• _REQUIREMENT_
Say how many lines in the material below contain the word "github", giving the number alone.

• _LISTED ENTRIES_

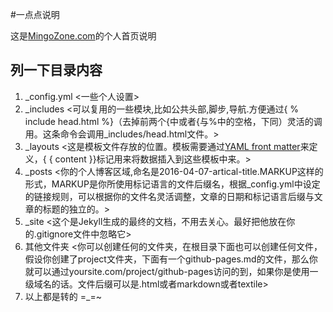 #一点点说明

这是[MingoZone.com](http://MingoZone.com)的个人首页说明
## 列一下目录内容
1. _config.yml <一些个人设置>
2. _includes <可以复用的一些模块,比如公共头部,脚步,导航.方便通过{ % include head.html %}（去掉前两个{中或者{与%中的空格，下同）灵活的调用。这条命令会调用_includes/head.html文件。>
3. _layouts <这是模板文件存放的位置。模板需要通过[YAML front matter](https://github.com/jekyll/jekyll/wiki/YAML-Front-Matter)来定义，{ { content }}标记用来将数据插入到这些模板中来。>
4. _posts <你的个人博客区域,命名是2016-04-07-artical-title.MARKUP这样的形式，MARKUP是你所使用标记语言的文件后缀名，根据_config.yml中设定的链接规则，可以根据你的文件名灵活调整，文章的日期和标记语言后缀与文章的标题的独立的。>
5. _site <这个是Jekyll生成的最终的文档，不用去关心。最好把他放在你的.gitignore文件中忽略它>
6. 其他文件夹 <你可以创建任何的文件夹，在根目录下面也可以创建任何文件，假设你创建了project文件夹，下面有一个github-pages.md的文件，那么你就可以通过yoursite.com/project/github-pages访问的到，如果你是使用一级域名的话。文件后缀可以是.html或者markdown或者textile>
7. 以上都是转的 =_=~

• _OUTPUT_
2